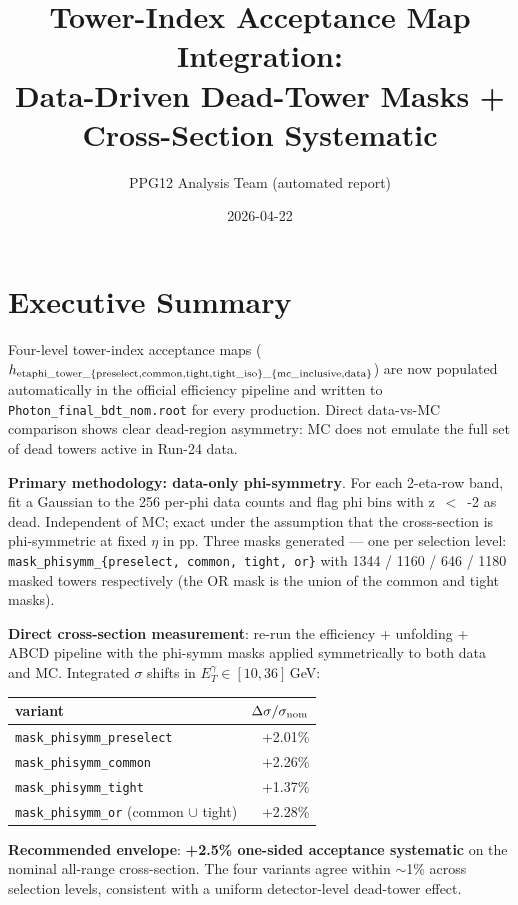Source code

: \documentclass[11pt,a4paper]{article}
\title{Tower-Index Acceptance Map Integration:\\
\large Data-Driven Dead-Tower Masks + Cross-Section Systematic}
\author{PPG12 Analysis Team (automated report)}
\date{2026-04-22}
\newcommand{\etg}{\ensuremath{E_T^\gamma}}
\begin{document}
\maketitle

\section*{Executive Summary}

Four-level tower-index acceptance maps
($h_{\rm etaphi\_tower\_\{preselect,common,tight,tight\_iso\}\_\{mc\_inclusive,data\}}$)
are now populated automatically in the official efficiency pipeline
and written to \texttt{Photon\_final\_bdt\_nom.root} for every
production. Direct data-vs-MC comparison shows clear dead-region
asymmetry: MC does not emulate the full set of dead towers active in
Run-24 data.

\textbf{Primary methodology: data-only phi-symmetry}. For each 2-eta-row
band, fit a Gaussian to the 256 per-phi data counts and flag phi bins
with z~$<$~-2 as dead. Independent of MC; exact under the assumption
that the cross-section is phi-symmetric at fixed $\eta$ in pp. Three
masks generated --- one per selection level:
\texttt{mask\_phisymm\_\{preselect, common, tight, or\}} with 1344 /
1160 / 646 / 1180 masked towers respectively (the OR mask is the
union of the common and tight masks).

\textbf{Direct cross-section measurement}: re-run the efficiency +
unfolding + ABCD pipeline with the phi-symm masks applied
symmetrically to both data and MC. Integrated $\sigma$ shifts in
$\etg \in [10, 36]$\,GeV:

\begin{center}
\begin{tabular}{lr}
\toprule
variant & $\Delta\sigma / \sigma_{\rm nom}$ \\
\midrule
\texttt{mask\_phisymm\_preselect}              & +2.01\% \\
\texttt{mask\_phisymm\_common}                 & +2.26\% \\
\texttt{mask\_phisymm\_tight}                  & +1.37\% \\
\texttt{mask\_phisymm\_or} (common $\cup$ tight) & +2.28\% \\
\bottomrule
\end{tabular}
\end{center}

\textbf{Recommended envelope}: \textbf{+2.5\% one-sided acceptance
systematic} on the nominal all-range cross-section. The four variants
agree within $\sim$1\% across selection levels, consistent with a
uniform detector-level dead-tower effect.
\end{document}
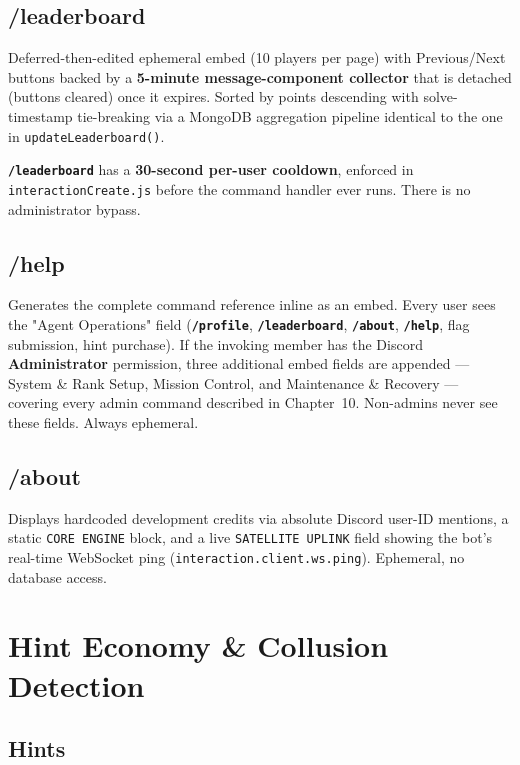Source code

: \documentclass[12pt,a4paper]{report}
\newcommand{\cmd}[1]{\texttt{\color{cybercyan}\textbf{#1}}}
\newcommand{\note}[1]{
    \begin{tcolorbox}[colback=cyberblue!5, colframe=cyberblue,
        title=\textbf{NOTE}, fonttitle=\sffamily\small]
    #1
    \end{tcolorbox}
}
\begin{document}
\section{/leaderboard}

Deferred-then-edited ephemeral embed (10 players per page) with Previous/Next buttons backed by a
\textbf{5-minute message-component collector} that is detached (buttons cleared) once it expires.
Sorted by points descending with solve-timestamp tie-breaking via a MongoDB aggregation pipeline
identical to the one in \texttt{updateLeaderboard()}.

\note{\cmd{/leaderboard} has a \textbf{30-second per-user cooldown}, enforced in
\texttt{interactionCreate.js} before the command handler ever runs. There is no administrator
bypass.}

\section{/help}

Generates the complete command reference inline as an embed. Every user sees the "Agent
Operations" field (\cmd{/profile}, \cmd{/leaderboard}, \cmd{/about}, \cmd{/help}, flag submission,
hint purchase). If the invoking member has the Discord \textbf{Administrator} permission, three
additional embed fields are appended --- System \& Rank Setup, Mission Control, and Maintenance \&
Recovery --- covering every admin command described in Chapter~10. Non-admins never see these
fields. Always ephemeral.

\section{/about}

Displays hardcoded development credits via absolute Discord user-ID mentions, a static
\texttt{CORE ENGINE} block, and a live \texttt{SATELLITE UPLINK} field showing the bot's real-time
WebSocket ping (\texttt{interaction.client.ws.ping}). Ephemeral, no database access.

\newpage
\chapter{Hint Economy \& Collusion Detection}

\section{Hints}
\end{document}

□ □ □ □

Transcribe every record above exactly, leaving out the pictures.

Source code

: \documentclass[11pt,a4paper]{article}
\title{Tower-Index Acceptance Map Integration:\\
\large Data-Driven Dead-Tower Masks + Cross-Section Systematic}
\author{PPG12 Analysis Team (automated report)}
\date{2026-04-22}
\newcommand{\etg}{\ensuremath{E_T^\gamma}}
\begin{document}
\maketitle

\section*{Executive Summary}

Four-level tower-index acceptance maps
($h_{\rm etaphi\_tower\_\{preselect,common,tight,tight\_iso\}\_\{mc\_inclusive,data\}}$)
are now populated automatically in the official efficiency pipeline
and written to \texttt{Photon\_final\_bdt\_nom.root} for every
production. Direct data-vs-MC comparison shows clear dead-region
asymmetry: MC does not emulate the full set of dead towers active in
Run-24 data.

\textbf{Primary methodology: data-only phi-symmetry}. For each 2-eta-row
band, fit a Gaussian to the 256 per-phi data counts and flag phi bins
with z~$<$~-2 as dead. Independent of MC; exact under the assumption
that the cross-section is phi-symmetric at fixed $\eta$ in pp. Three
masks generated --- one per selection level:
\texttt{mask\_phisymm\_\{preselect, common, tight, or\}} with 1344 /
1160 / 646 / 1180 masked towers respectively (the OR mask is the
union of the common and tight masks).

\textbf{Direct cross-section measurement}: re-run the efficiency +
unfolding + ABCD pipeline with the phi-symm masks applied
symmetrically to both data and MC. Integrated $\sigma$ shifts in
$\etg \in [10, 36]$\,GeV:

\begin{center}
\begin{tabular}{lr}
\toprule
variant & $\Delta\sigma / \sigma_{\rm nom}$ \\
\midrule
\texttt{mask\_phisymm\_preselect}              & +2.01\% \\
\texttt{mask\_phisymm\_common}                 & +2.26\% \\
\texttt{mask\_phisymm\_tight}                  & +1.37\% \\
\texttt{mask\_phisymm\_or} (common $\cup$ tight) & +2.28\% \\
\bottomrule
\end{tabular}
\end{center}

\textbf{Recommended envelope}: \textbf{+2.5\% one-sided acceptance
systematic} on the nominal all-range cross-section. The four variants
agree within $\sim$1\% across selection levels, consistent with a
uniform detector-level dead-tower effect.
\end{document}
Source code

: \documentclass[12pt,a4paper]{report}
\newcommand{\cmd}[1]{\texttt{\color{cybercyan}\textbf{#1}}}
\newcommand{\note}[1]{
    \begin{tcolorbox}[colback=cyberblue!5, colframe=cyberblue,
        title=\textbf{NOTE}, fonttitle=\sffamily\small]
    #1
    \end{tcolorbox}
}
\begin{document}
\section{/leaderboard}

Deferred-then-edited ephemeral embed (10 players per page) with Previous/Next buttons backed by a
\textbf{5-minute message-component collector} that is detached (buttons cleared) once it expires.
Sorted by points descending with solve-timestamp tie-breaking via a MongoDB aggregation pipeline
identical to the one in \texttt{updateLeaderboard()}.

\note{\cmd{/leaderboard} has a \textbf{30-second per-user cooldown}, enforced in
\texttt{interactionCreate.js} before the command handler ever runs. There is no administrator
bypass.}

\section{/help}

Generates the complete command reference inline as an embed. Every user sees the "Agent
Operations" field (\cmd{/profile}, \cmd{/leaderboard}, \cmd{/about}, \cmd{/help}, flag submission,
hint purchase). If the invoking member has the Discord \textbf{Administrator} permission, three
additional embed fields are appended --- System \& Rank Setup, Mission Control, and Maintenance \&
Recovery --- covering every admin command described in Chapter~10. Non-admins never see these
fields. Always ephemeral.

\section{/about}

Displays hardcoded development credits via absolute Discord user-ID mentions, a static
\texttt{CORE ENGINE} block, and a live \texttt{SATELLITE UPLINK} field showing the bot's real-time
WebSocket ping (\texttt{interaction.client.ws.ping}). Ephemeral, no database access.

\newpage
\chapter{Hint Economy \& Collusion Detection}

\section{Hints}
\end{document}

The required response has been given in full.